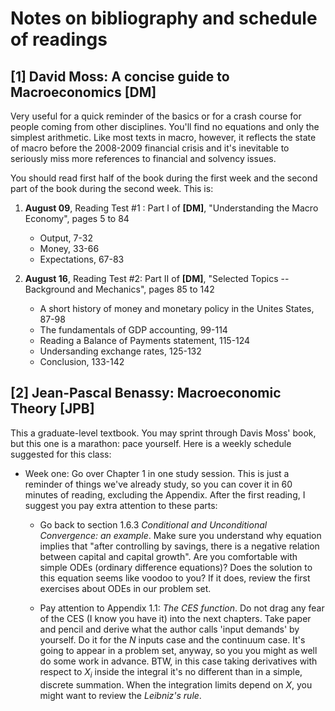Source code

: Notes on bibliography and schedule of readings
========================================================

[1] David Moss: A concise guide to Macroeconomics **[DM]**
------------

Very useful for a quick reminder of the basics or for a crash course for people coming from other disciplines. You'll find no equations and only the simplest arithmetic. Like most texts in macro, however, it reflects the state of macro before the 2008-2009 financial crisis and it's inevitable to seriously miss more references to financial and solvency issues.

You should read first half of the book during the first week and the second part of the book during the second week. This is:

 1. **August 09**, Reading Test #1 : Part I of **[DM]**, "Understanding the Macro Economy", pages 5 to 84
     + Output, 7-32
     + Money, 33-66
     + Expectations, 67-83
 
 2. **August 16**, Reading Test #2: Part II of **[DM]**, "Selected Topics -- Background and Mechanics", pages 85 to 142
     + A short history of money and monetary policy in the Unites States, 87-98
     + The fundamentals of GDP accounting, 99-114
     + Reading a Balance of Payments statement, 115-124
     + Undersanding exchange rates, 125-132
     + Conclusion, 133-142


[2] Jean-Pascal Benassy: Macroeconomic Theory **[JPB]**
------------
This a graduate-level textbook. You may sprint through Davis Moss' book, but this one is a marathon: pace yourself. Here is a weekly schedule suggested for this class:

 + Week one: Go over Chapter 1 in one study session. This is just a reminder of things we've already study, so you can cover it in 60 minutes of reading, excluding the Appendix. After the first reading, I suggest you pay extra attention to these parts:
 
     + Go back to section 1.6.3 *Conditional and Unconditional Convergence: an example*. Make sure you understand why equation implies that "after controlling by savings, there is a negative relation between capital and capital growth". Are you comfortable with simple ODEs (ordinary difference equations)?  Does the solution to this equation seems like voodoo to you? If it does, review the first exercises about ODEs in our problem set.
     
     + Pay attention to Appendix 1.1: *The CES function*. Do not drag any fear of the CES (I know you have it) into the next chapters. Take paper and pencil and derive what the author calls 'input demands' by yourself. Do it for the $N$ inputs case and the continuum case. It's going to appear in a problem set, anyway, so you you might as well do some work in advance. BTW, in this case taking derivatives with respect to $X_i$ inside the integral it's no different than in a simple, discrete summation. When the integration limits depend on  $X$, you might want to review the *Leibniz's rule*.
     

 



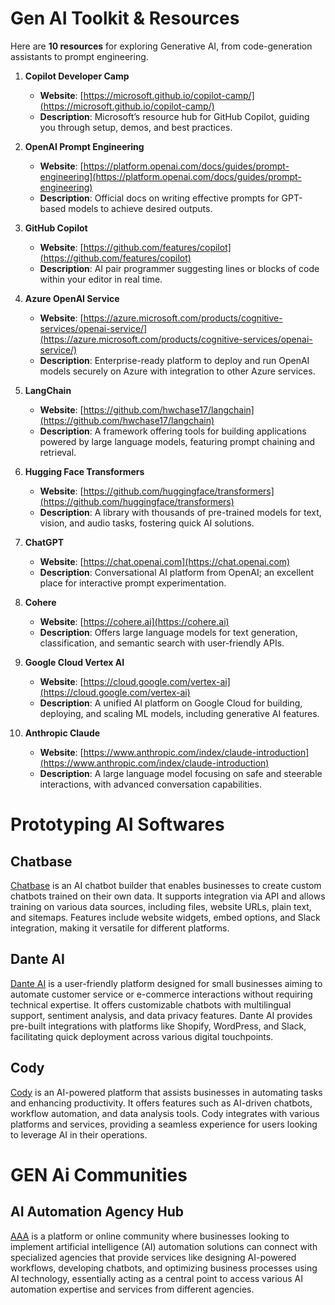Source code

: # Gen AI Toolkit & Resources

Here are **10 resources** for exploring Generative AI, from code-generation assistants to prompt engineering.

1. **Copilot Developer Camp**  
   - **Website**: [https://microsoft.github.io/copilot-camp/](https://microsoft.github.io/copilot-camp/)  
   - **Description**: Microsoft’s resource hub for GitHub Copilot, guiding you through setup, demos, and best practices.

2. **OpenAI Prompt Engineering**  
   - **Website**: [https://platform.openai.com/docs/guides/prompt-engineering](https://platform.openai.com/docs/guides/prompt-engineering)  
   - **Description**: Official docs on writing effective prompts for GPT-based models to achieve desired outputs.

3. **GitHub Copilot**  
   - **Website**: [https://github.com/features/copilot](https://github.com/features/copilot)  
   - **Description**: AI pair programmer suggesting lines or blocks of code within your editor in real time.

4. **Azure OpenAI Service**  
   - **Website**: [https://azure.microsoft.com/products/cognitive-services/openai-service/](https://azure.microsoft.com/products/cognitive-services/openai-service/)  
   - **Description**: Enterprise-ready platform to deploy and run OpenAI models securely on Azure with integration to other Azure services.

5. **LangChain**  
   - **Website**: [https://github.com/hwchase17/langchain](https://github.com/hwchase17/langchain)  
   - **Description**: A framework offering tools for building applications powered by large language models, featuring prompt chaining and retrieval.

6. **Hugging Face Transformers**  
   - **Website**: [https://github.com/huggingface/transformers](https://github.com/huggingface/transformers)  
   - **Description**: A library with thousands of pre-trained models for text, vision, and audio tasks, fostering quick AI solutions.

7. **ChatGPT**  
   - **Website**: [https://chat.openai.com](https://chat.openai.com)  
   - **Description**: Conversational AI platform from OpenAI; an excellent place for interactive prompt experimentation.

8. **Cohere**  
   - **Website**: [https://cohere.ai](https://cohere.ai)  
   - **Description**: Offers large language models for text generation, classification, and semantic search with user-friendly APIs.

9. **Google Cloud Vertex AI**  
   - **Website**: [https://cloud.google.com/vertex-ai](https://cloud.google.com/vertex-ai)  
   - **Description**: A unified AI platform on Google Cloud for building, deploying, and scaling ML models, including generative AI features.

10. **Anthropic Claude**  
    - **Website**: [https://www.anthropic.com/index/claude-introduction](https://www.anthropic.com/index/claude-introduction)  
    - **Description**: A large language model focusing on safe and steerable interactions, with advanced conversation capabilities.


# Prototyping AI Softwares

## Chatbase

[Chatbase](https://www.chatbase.co) is an AI chatbot builder that enables businesses to create custom chatbots trained on their own data. It supports integration via API and allows training on various data sources, including files, website URLs, plain text, and sitemaps. Features include website widgets, embed options, and Slack integration, making it versatile for different platforms.

## Dante AI

[Dante AI](https://www.dante-ai.com) is a user-friendly platform designed for small businesses aiming to automate customer service or e-commerce interactions without requiring technical expertise. It offers customizable chatbots with multilingual support, sentiment analysis, and data privacy features. Dante AI provides pre-built integrations with platforms like Shopify, WordPress, and Slack, facilitating quick deployment across various digital touchpoints.

## Cody

[Cody](https://www.meetcody.ai) is an AI-powered platform that assists businesses in automating tasks and enhancing productivity. It offers features such as AI-driven chatbots, workflow automation, and data analysis tools. Cody integrates with various platforms and services, providing a seamless experience for users looking to leverage AI in their operations.

# GEN Ai Communities

## AI Automation Agency Hub
[AAA](https://www.skool.com/learn-ai) is a platform or online community where businesses looking to implement artificial intelligence (AI) automation solutions can connect with specialized agencies that provide services like designing AI-powered workflows, developing chatbots, and optimizing business processes using AI technology, essentially acting as a central point to access various AI automation expertise and services from different agencies.
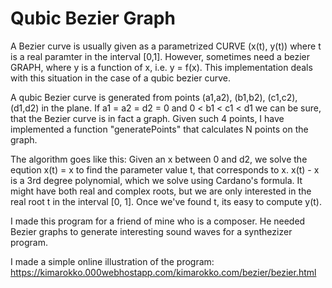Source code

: # Qubic Bezier Graph

A Bezier curve is usually given as a parametrized CURVE (x(t), y(t)) where t is a real paramter in the interval [0,1]. However, sometimes need a bezier GRAPH, where y is a function of x, i.e. y = f(x). This implementation deals with this situation in the case of a qubic bezier curve.

A qubic Bezier curve is generated from points (a1,a2), (b1,b2), (c1,c2), (d1,d2) in the plane.
If a1 = a2 = d2 = 0 and 0 < b1 < c1 < d1 we can be sure, that the Bezier curve is in fact a graph.
Given such 4 points, I have implemented a function "generatePoints" that calculates N points on the graph.

The algorithm goes like this:
Given an x between 0 and d2, we solve the eqution x(t) = x to find the parameter value t, that corresponds to x.
x(t) - x is a 3rd degree polynomial, which we solve using Cardano's formula. It might have both real and complex roots, but we are only interested in the real root t in the interval [0, 1]. Once we've found t, its easy to compute y(t).

I made this program for a friend of mine who is a composer. He needed Bezier graphs to generate interesting
sound waves for a synthezizer program.

I made a simple online illustration of the program:
https://kimarokko.000webhostapp.com/kimarokko.com/bezier/bezier.html
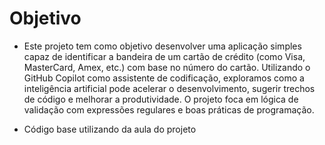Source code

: # Objetivo

- Este projeto tem como objetivo desenvolver uma aplicação simples capaz de identificar a bandeira de um cartão de crédito (como Visa, MasterCard, Amex, etc.) com base no número do cartão. Utilizando o GitHub Copilot como assistente de codificação, exploramos como a inteligência artificial pode acelerar o desenvolvimento, sugerir trechos de código e melhorar a produtividade. O projeto foca em lógica de validação com expressões regulares e boas práticas de programação.

- Código base utilizando da aula do projeto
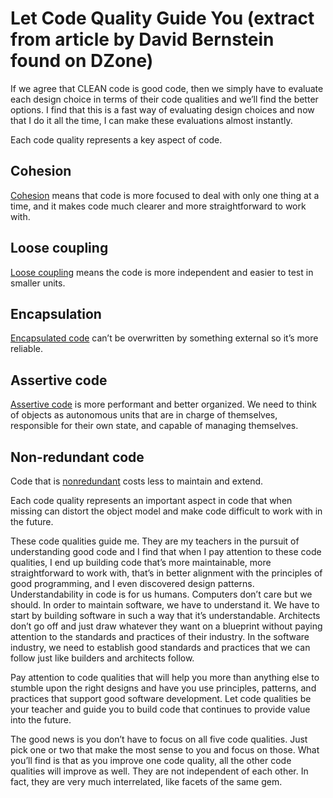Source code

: # Let Code Quality Guide You (extract from article by David Bernstein found on DZone)


If we agree that CLEAN code is good code, then we simply have to evaluate each design choice in terms of their code qualities 
and we’ll find the better options. I find that this is a fast way of evaluating design choices and now that I do it all the time, 
I can make these evaluations almost instantly. <br>

Each code quality represents a key aspect of code. 


## Cohesion
[Cohesion](https://dzone.com/articles/quality-code-is-cohesive) means that code is more focused to deal with only one thing at a time, and it makes code much clearer and more straightforward to work with. 


## Loose coupling
[Loose coupling](https://dzone.com/articles/quality-code-is-loosely-coupled) means the code is more independent and easier to test in smaller units. 

## Encapsulation
[Encapsulated code](https://dzone.com/articles/quality-code-is-encapsulated) can’t be overwritten by something external so it’s more reliable. 

## Assertive code
[Assertive code](https://dzone.com/articles/quality-code-is-assertive) is more performant and better organized. We need to think of objects as autonomous units that are in charge of themselves, responsible for their own state, and capable of managing themselves. 

## Non-redundant code
Code that is [nonredundant](https://dzone.com/articles/quality-code-is-nonredundant) costs less to maintain and extend.


Each code quality represents an important aspect in code that when missing can distort the object model and make code difficult to work with in the future.

These code qualities guide me. They are my teachers in the pursuit of understanding good code and I find that when I pay attention to these code qualities, I end up building code that’s more maintainable, more straightforward to work with, that’s in better alignment with the principles of good programming, and I even discovered design patterns.
<br>
Understandability in code is for us humans. Computers don’t care but we should. In order to maintain software, we have to understand it. We have to start by building software in such a way that it’s understandable. Architects don’t go off and just draw whatever they want on a blueprint without paying attention to the standards and practices of their industry. In the software industry, we need to establish good standards and practices that we can follow just like builders and architects follow.

Pay attention to code qualities that will help you more than anything else to stumble upon the right designs and have you use principles, patterns, and practices that support good software development. Let code qualities be your teacher and guide you to build code that continues to provide value into the future.

The good news is you don’t have to focus on all five code qualities. Just pick one or two that make the most sense to you and focus on those. What you’ll find is that as you improve one code quality, all the other code qualities will improve as well. They are not independent of each other. In fact, they are very much interrelated, like facets of the same gem.
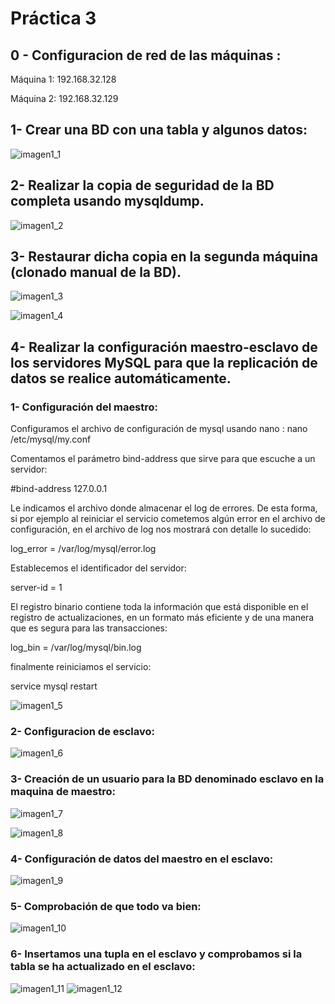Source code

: # Práctica 3
## 0 - Configuracion de red de las máquinas :
Máquina 1:  192.168.32.128

Máquina 2:  192.168.32.129

## 1- Crear una BD con una tabla y algunos datos:

![imagen1_1](https://github.com/bilalgr/swap1415/blob/master/practica5/img_1-1.PNG)



## 2- Realizar la copia de seguridad de la BD completa usando mysqldump.

![imagen1_2](https://github.com/bilalgr/swap1415/blob/master/practica5/img_1-2.PNG)


## 3- Restaurar dicha copia en la segunda máquina (clonado manual de la BD).

![imagen1_3](https://github.com/bilalgr/swap1415/blob/master/practica5/img_1-3.PNG)

![imagen1_4](https://github.com/bilalgr/swap1415/blob/master/practica5/img_1-4.PNG)

## 4- Realizar la configuración maestro-esclavo de los servidores MySQL para que la replicación de datos se realice automáticamente.

### 1- Configuración del maestro:

Configuramos el archivo de configuración de mysql usando nano : nano /etc/mysql/my.conf

Comentamos el parámetro bind-address que sirve para que escuche a un servidor:

 #bind-address 127.0.0.1

Le indicamos el archivo donde almacenar el log de errores. De esta forma, si por ejemplo al reiniciar el servicio cometemos algún error en el archivo de configuración, en el archivo de log nos mostrará con detalle lo sucedido:

log_error = /var/log/mysql/error.log

Establecemos el identificador del servidor:

server-id = 1

El registro binario contiene toda la información que está disponible en el registro de
actualizaciones, en un formato más eficiente y de una manera que es segura para las
transacciones:

log_bin = /var/log/mysql/bin.log

finalmente reiniciamos el servicio:

service mysql restart

![imagen1_5](https://github.com/bilalgr/swap1415/blob/master/practica5/img_1-5.PNG)


### 2- Configuracion de esclavo:

![imagen1_6](https://github.com/bilalgr/swap1415/blob/master/practica5/img_1-6.PNG)

### 3- Creación de un usuario para la BD denominado esclavo en la maquina de maestro:

![imagen1_7](https://github.com/bilalgr/swap1415/blob/master/practica5/img_1-7.PNG)

![imagen1_8](https://github.com/bilalgr/swap1415/blob/master/practica5/img_1-8.PNG)


### 4- Configuración de datos del maestro en el esclavo:

![imagen1_9](https://github.com/bilalgr/swap1415/blob/master/practica5/img_1-9.PNG)

### 5- Comprobación de que todo va bien:

![imagen1_10](https://github.com/bilalgr/swap1415/blob/master/practica5/img_1-10.PNG)

### 6- Insertamos una tupla en el esclavo y comprobamos si la tabla se ha actualizado en el esclavo:

![imagen1_11](https://github.com/bilalgr/swap1415/blob/master/practica5/img_1-11.PNG)
![imagen1_12](https://github.com/bilalgr/swap1415/blob/master/practica5/img_1-12.PNG)
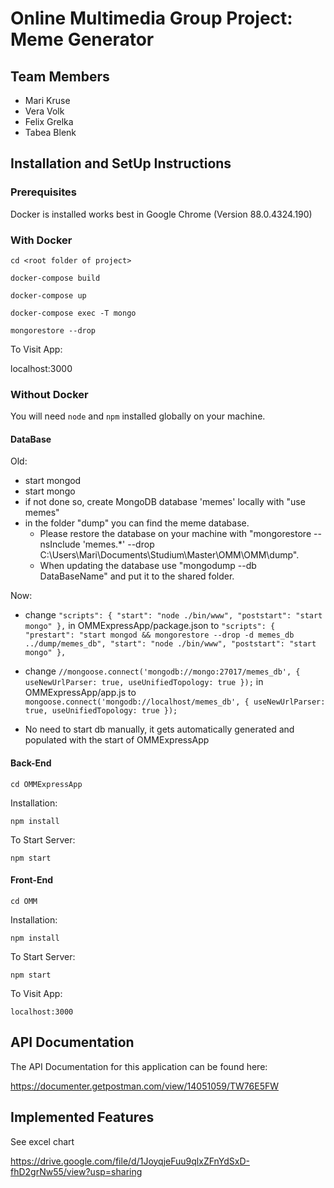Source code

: # Online Multimedia Group Project: Meme Generator

## Team Members

- Mari Kruse
- Vera Volk
- Felix Grelka
- Tabea Blenk


## Installation and SetUp Instructions

### Prerequisites
Docker is installed
works best in Google Chrome (Version 88.0.4324.190)


### With Docker
`cd <root folder of project>`

`docker-compose build`

`docker-compose up`

`docker-compose exec -T mongo`

`mongorestore --drop`

To Visit App:

localhost:3000


### Without Docker
You will need `node` and `npm` installed globally on your machine. 
#### DataBase
Old:
- start mongod
- start mongo
- if not done so, create MongoDB database 'memes' locally with "use memes"
- in the folder "dump" you can find the meme database. 
    - Please restore the database on your machine with "mongorestore --nsInclude 'memes.*' --drop C:\Users\Mari\Documents\Studium\Master\OMM\OMM\dump". 
    - When updating the database use "mongodump --db DataBaseName" and put it to the shared folder.



Now:
- change 
`"scripts": {
        "start": "node ./bin/www",
        "poststart": "start mongo"
    },`
    in OMMExpressApp/package.json to
`"scripts": {
        "prestart": "start mongod && mongorestore --drop -d memes_db ../dump/memes_db",
        "start": "node ./bin/www",
        "poststart": "start mongo"
    },`
- change
`//mongoose.connect('mongodb://mongo:27017/memes_db', { useNewUrlParser: true, useUnifiedTopology: true });`
 in OMMExpressApp/app.js to
 `mongoose.connect('mongodb://localhost/memes_db', { useNewUrlParser: true, useUnifiedTopology: true });`
 
- No need to start db manually, it gets automatically generated and populated with the start of OMMExpressApp



#### Back-End

`cd OMMExpressApp`

Installation:

`npm install`

To Start Server:

`npm start`

#### Front-End

`cd OMM`

Installation:

`npm install`

To Start Server:

`npm start`

To Visit App:

`localhost:3000`

## API Documentation

The API Documentation for this application can be found here:

https://documenter.getpostman.com/view/14051059/TW76E5FW

## Implemented Features

See excel chart

https://drive.google.com/file/d/1JoyqjeFuu9qlxZFnYdSxD-fhD2grNw55/view?usp=sharing

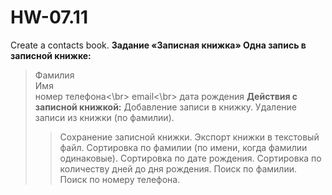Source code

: # HW-07.11
Create a contacts book.
<b>Задание «Записная книжка»
Одна запись в записной книжке:</b>
> Фамилия</br>
> Имя</br>
> номер телефона<\br>
> email<\br>
> дата рождения
<b>Действия с записной книжкой:</b>
> Добавление записи в книжку.
> Удаление записи из книжки (по фамилии).
> >Сохранение записной книжки.
> Экспорт книжки в текстовый файл.
> Сортировка по фамилии (по имени, когда фамилии одинаковые).
> Сортировка по дате рождения.
> Сортировка по количеству дней до дня рождения.
> Поиск по фамилии.
> Поиск по номеру телефона.
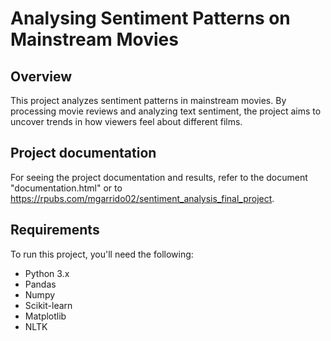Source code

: # Analysing Sentiment Patterns on Mainstream Movies

## Overview
This project analyzes sentiment patterns in mainstream movies. By processing movie reviews and analyzing text sentiment, the project aims to uncover trends in how viewers feel about different films.

## Project documentation
For seeing the project documentation and results, refer to the document "documentation.html" or to https://rpubs.com/mgarrido02/sentiment_analysis_final_project.

## Requirements
To run this project, you'll need the following:
- Python 3.x
- Pandas
- Numpy
- Scikit-learn
- Matplotlib
- NLTK
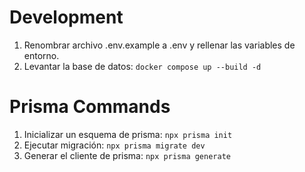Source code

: # Development

1. Renombrar archivo .env.example a .env y rellenar las variables de entorno.
2. Levantar la base de datos: `docker compose up --build -d`

# Prisma Commands

1. Inicializar un esquema de prisma: `npx prisma init`
2. Ejecutar migración: `npx prisma migrate dev`
3. Generar el cliente de prisma: `npx prisma generate`
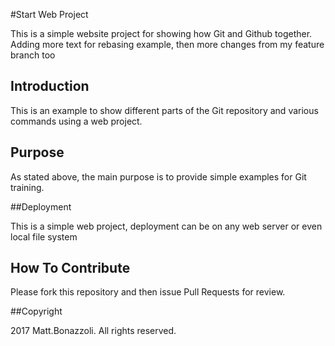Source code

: #Start Web Project

This is a simple website project for showing how Git and Github
together. Adding more text for rebasing example, then more changes from my feature branch too

## Introduction

This is an example to show different parts of the Git repository 
and various commands using a web project.

## Purpose
As stated above, the main purpose is to provide simple examples for Git
training.

##Deployment

This is a simple web project, deployment can be on any web server or
even local file system

## How To Contribute

Please fork this repository and then issue Pull Requests for review.

##Copyright

2017 Matt.Bonazzoli. All rights reserved.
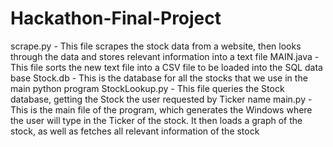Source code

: # Hackathon-Final-Project

scrape.py - This file scrapes the stock data from a website, then looks through the data and stores relevant information into a text file
MAIN.java - This file sorts the new text file into a CSV file to be loaded into the SQL data base
Stock.db - This is the database for all the stocks that we use in the main python program
StockLookup.py - This file queries the Stock database, getting the Stock the user requested by Ticker name
main.py - This is the main file of the program, which generates the Windows where the user will type in the Ticker of the stock. It then loads a graph of the stock, as well as fetches        all relevant information of the stock
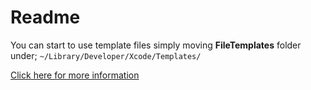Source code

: # Readme

You can start to use template files simply moving **FileTemplates** folder under;
`~/Library/Developer/Xcode/Templates/`

[Click here for more information](https://medium.com/@abhimuralidharan/creating-a-reusable-file-template-in-xcode-8c49830bc3a0)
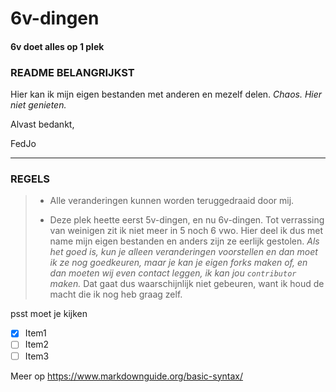 # 6v-dingen 
#### 6v doet alles op 1 plek

### README BELANGRIJKST

Hier kan ik mijn eigen bestanden met anderen en mezelf delen. *Chaos. Hier niet genieten.*

Alvast bedankt,

FedJo
***
### REGELS

> - Alle veranderingen kunnen worden teruggedraaid door mij.
>
> - Deze plek heette eerst 5v-dingen, en nu 6v-dingen. Tot verrassing van weinigen zit ik niet meer in 5 noch 6 vwo. Hier deel ik dus met name mijn eigen bestanden en anders zijn ze eerlijk gestolen. *Als het goed is, kun je alleen veranderingen voorstellen en dan moet ik ze nog goedkeuren, maar je kan je eigen forks maken of, en dan moeten wij even contact leggen, ik kan jou `contributor` maken.* Dat gaat dus waarschijnlijk niet gebeuren, want ik houd de macht die ik nog heb graag zelf.



psst
moet je kijken
- [x] Item1
- [ ] Item2
- [ ] Item3

Meer op https://www.markdownguide.org/basic-syntax/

• YOUR TASK:
Nothing outside the stretch above, from the line with "- Scikit-learn" through the line with "1. Inicializar un", is set down. Transcribe that stretch exactly, ends included, but not its pictures.

• ANSWER TO THIS EXERCISE:
- Scikit-learn
- Matplotlib
- NLTK
Source code

: # Development

1. Renombrar archivo .env.example a .env y rellenar las variables de entorno.
2. Levantar la base de datos: `docker compose up --build -d`

# Prisma Commands

1. Inicializar un esquema de prisma: `npx prisma init`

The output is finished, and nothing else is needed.